Striper action blooming in the spring
By most accounts, spring fishing season has gotten off to a tepid start. Water temperatures remain chilly and there almost seems to be a malaise among local anglers still trying to shake the effects of a prolonged winter combined with a fatiguing hangover from the effects of superstorm Sandy.
Be that as it may, ornamental cherry and pear trees are in full bloom across Long Island, daffodils dot local lawns and the bright yellow hues of chrysanthemum bushes are already beginning to fade. That can only mean from a piscatorial perspective that local favorite fish species must already be here and ready to chew as the arrival of stripers, the peak of winter flounder season, the pre-spawn bite of bluegills and initial encounters with chopper blues and weakfish all usually coincide with these blossoming events. Add in that striper season has been open for two weeks, and fluke season begins Wednesday, and it should be apparent our local scene probably isn't lacking for fish as much as it has lacked concerted angling effort.
Indeed, those who have sailed for stripers in particular have often scored well. Schoolie bass have been hitting with abandon in Jamaica Bay and in the back of Long Island Sound harbors with some kayak fishermen decking upward of a dozen or more on small swim shads. There are also decent numbers of small stripers inside both Moriches and Great South Bays, and the first linesiders at Shinnecock are a matter of record.
True, winter flounder have been picky at best across the region, but regular limits are being culled from Eastchester Bay while Great South and Moriches Bay have seen slight improvement from week to week. Last year winter flounder catches didn't really get started until May when some boats in the Captree fleet began probing ocean waters and found a healthy set of big blackbacks around the Fire Island Artificial Reef. If the relentless winds we've seen this year finally lay down over the next few days, you can bet the fleet will give the hefty flatties a shot in ocean waters.
Then there's fluke season. Set to open on Wednesday, the first few weeks of summer flounder pursuit annually produce some of the most outstanding doormat reports. The waters of Peconic Bay off Greenport and the Greenlawns area of Shelter Island are traditional hot spots, but don't overlook Montauk Point or ocean water depths of 50 to 70 feet just outside each of the South Shore inlets. All it takes is a juicy strip bait or large spearing and squid combo, with side orders of patience and luck, to put that fluke of a lifetime on deck.

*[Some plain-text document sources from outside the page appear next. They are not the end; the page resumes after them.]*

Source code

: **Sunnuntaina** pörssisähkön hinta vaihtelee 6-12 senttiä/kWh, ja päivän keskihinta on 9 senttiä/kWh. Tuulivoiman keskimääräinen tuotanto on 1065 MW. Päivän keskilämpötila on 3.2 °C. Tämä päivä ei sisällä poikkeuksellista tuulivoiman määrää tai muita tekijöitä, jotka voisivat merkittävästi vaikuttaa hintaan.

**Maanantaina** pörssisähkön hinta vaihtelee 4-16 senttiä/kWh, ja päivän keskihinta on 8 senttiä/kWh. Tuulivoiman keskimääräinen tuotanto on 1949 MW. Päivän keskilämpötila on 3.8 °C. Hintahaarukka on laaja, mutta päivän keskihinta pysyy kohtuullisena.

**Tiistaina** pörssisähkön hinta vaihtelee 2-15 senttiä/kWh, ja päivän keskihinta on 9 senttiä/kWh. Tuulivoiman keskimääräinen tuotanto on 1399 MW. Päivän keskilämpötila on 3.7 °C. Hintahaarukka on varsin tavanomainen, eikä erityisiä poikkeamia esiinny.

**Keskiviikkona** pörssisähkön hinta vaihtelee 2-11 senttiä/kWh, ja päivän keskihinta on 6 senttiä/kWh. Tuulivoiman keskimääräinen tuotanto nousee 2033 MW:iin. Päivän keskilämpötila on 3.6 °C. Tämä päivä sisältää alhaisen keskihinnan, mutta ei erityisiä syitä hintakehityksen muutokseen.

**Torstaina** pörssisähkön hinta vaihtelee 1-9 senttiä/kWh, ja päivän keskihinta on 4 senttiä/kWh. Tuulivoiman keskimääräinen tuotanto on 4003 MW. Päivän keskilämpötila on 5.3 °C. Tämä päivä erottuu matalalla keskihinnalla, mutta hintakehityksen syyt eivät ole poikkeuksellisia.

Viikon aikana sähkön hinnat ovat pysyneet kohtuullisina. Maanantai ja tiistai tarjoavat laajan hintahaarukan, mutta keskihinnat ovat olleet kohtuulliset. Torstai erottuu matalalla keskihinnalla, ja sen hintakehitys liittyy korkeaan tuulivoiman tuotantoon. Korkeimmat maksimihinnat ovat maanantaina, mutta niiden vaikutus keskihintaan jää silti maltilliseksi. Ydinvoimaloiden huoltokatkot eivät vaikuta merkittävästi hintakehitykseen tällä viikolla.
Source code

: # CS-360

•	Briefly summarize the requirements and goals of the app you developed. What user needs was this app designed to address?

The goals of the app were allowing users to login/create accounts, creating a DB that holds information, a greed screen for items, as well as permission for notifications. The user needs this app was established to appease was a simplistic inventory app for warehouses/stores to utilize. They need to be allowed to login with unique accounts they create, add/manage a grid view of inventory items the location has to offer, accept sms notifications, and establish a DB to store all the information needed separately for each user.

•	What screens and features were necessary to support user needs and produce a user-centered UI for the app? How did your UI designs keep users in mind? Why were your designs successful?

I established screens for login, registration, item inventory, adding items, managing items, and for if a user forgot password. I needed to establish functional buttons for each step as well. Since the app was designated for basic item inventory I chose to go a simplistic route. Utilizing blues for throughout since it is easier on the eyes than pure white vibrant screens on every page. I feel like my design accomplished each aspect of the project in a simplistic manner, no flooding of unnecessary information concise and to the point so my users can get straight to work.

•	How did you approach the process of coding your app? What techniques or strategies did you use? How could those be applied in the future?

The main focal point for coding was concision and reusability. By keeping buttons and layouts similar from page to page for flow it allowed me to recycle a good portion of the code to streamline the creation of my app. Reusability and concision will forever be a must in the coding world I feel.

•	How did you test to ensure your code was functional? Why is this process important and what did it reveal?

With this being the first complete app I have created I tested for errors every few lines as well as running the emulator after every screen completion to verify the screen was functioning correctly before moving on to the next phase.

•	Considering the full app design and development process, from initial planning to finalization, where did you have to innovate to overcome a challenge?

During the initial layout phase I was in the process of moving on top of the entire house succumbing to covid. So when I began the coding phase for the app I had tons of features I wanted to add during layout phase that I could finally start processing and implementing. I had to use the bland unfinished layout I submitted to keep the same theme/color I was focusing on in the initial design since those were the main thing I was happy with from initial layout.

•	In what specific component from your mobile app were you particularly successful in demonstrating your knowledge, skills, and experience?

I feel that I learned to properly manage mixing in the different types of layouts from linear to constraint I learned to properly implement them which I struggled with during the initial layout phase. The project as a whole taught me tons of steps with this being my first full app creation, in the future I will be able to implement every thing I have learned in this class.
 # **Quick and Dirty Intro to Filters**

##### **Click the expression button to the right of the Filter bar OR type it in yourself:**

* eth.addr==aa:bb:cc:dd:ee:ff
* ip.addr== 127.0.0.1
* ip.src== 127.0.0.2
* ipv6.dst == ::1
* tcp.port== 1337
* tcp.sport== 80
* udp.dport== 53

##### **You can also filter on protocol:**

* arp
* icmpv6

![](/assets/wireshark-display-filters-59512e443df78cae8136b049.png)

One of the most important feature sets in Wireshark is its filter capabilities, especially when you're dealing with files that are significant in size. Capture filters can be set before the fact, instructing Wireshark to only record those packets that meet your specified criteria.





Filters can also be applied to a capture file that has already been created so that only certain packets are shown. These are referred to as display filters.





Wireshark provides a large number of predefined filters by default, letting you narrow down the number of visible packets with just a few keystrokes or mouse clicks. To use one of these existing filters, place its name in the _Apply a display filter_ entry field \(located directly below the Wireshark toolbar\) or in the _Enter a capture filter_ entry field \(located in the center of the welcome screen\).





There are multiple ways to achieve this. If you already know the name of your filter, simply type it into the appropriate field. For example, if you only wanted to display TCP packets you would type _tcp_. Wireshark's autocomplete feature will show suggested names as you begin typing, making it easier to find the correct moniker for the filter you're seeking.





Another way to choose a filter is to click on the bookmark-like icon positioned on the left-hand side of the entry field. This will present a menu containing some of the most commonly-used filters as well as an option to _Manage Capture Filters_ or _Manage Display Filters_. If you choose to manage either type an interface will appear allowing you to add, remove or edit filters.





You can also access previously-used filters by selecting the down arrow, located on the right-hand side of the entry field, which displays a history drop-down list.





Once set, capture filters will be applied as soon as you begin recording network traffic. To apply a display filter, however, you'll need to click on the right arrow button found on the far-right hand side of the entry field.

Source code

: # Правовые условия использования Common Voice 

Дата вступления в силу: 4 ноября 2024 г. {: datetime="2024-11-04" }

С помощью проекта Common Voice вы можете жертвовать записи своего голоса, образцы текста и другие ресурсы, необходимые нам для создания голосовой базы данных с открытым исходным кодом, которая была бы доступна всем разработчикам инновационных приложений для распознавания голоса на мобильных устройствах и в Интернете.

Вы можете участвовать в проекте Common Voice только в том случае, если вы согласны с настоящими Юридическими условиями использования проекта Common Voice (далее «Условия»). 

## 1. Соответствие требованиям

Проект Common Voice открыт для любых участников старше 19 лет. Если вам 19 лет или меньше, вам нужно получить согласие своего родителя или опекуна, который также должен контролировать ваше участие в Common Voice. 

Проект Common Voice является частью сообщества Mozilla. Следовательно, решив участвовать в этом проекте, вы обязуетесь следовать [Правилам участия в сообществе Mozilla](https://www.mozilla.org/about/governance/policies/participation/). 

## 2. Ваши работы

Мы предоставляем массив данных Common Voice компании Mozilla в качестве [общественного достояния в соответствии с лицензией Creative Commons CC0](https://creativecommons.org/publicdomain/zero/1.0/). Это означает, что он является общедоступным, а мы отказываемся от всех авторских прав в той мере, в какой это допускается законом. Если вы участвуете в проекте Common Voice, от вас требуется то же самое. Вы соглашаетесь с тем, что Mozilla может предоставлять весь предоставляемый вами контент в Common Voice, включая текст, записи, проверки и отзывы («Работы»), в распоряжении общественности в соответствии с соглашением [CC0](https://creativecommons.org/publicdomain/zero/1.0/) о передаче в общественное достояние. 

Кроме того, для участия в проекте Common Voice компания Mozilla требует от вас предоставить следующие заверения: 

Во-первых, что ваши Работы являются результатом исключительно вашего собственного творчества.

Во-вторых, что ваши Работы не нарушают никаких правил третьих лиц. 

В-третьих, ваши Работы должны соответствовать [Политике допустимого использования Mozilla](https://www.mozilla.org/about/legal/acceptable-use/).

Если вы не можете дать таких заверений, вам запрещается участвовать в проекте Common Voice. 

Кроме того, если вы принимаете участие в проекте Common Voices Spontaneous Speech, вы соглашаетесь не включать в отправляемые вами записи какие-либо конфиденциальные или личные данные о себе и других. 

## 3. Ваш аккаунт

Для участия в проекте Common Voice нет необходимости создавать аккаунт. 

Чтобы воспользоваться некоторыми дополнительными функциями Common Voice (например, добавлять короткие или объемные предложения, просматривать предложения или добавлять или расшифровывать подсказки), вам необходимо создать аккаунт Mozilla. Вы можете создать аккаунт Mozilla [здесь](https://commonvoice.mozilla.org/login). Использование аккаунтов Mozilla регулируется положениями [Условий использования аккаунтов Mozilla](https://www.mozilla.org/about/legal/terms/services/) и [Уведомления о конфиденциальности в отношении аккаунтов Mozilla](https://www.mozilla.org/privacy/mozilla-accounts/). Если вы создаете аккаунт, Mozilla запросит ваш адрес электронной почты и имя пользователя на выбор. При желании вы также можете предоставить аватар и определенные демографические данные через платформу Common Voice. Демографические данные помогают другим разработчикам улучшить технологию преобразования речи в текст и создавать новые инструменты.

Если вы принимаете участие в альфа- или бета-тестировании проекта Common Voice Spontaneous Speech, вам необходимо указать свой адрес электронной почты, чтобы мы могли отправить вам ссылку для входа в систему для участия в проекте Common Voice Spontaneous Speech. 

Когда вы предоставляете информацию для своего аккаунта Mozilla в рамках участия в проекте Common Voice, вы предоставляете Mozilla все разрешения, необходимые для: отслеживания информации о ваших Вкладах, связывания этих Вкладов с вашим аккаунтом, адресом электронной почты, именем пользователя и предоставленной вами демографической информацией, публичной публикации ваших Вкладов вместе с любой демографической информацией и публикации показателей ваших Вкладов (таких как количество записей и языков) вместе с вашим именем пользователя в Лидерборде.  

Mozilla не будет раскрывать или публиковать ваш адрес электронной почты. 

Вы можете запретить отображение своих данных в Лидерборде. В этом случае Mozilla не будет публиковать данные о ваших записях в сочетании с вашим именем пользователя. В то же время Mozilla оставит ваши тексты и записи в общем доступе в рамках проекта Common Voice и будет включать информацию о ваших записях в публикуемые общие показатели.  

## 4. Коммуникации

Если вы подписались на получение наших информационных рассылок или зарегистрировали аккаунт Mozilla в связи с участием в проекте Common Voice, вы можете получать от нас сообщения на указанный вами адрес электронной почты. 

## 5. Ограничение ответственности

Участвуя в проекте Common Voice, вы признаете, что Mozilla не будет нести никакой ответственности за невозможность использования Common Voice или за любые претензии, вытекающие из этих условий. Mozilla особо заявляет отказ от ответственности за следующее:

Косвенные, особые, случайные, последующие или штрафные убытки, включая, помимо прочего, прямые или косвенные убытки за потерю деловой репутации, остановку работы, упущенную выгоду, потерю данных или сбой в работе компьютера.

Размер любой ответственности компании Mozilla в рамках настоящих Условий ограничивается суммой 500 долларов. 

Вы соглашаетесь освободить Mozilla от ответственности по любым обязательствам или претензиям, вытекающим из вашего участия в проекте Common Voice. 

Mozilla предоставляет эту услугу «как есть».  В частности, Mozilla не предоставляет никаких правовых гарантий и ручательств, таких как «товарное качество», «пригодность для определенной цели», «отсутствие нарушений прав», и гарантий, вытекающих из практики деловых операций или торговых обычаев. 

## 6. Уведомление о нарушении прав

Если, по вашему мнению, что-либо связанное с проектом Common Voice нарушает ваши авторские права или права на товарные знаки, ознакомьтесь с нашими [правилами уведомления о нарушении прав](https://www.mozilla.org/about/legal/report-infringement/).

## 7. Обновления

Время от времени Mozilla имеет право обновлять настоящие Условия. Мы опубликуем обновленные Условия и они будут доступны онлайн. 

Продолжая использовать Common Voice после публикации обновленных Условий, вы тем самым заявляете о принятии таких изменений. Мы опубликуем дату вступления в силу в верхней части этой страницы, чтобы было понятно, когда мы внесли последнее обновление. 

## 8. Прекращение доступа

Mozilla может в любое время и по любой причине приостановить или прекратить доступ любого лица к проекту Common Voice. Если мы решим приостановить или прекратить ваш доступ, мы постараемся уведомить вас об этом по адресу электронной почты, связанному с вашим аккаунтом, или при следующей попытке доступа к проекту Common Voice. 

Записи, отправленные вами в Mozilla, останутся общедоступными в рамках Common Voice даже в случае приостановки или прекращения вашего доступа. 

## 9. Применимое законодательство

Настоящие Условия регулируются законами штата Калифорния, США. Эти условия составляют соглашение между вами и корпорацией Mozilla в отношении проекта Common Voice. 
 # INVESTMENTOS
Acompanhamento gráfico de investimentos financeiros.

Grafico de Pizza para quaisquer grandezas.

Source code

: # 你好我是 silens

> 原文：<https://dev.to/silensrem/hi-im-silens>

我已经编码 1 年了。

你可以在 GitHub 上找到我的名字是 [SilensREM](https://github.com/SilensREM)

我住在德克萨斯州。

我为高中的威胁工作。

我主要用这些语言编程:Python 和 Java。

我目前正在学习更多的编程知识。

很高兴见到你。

The point I'm trying to make here is simple: There may be plenty to do around the house and in our busy lives but ready or not, fishing season is here. Whether you want to tempt stripers, bluefish, weakfish, winter flounder or tasty fluke, May is prime time. Be sure to get out during the next few weeks because some of the year's best fishing takes place before school lets out.
Black sea bass rules set
New York's black sea bass regulations are now set. The creel limit is eight per angler and minimum size is 13 inches. The season runs from July 10-Dec. 31.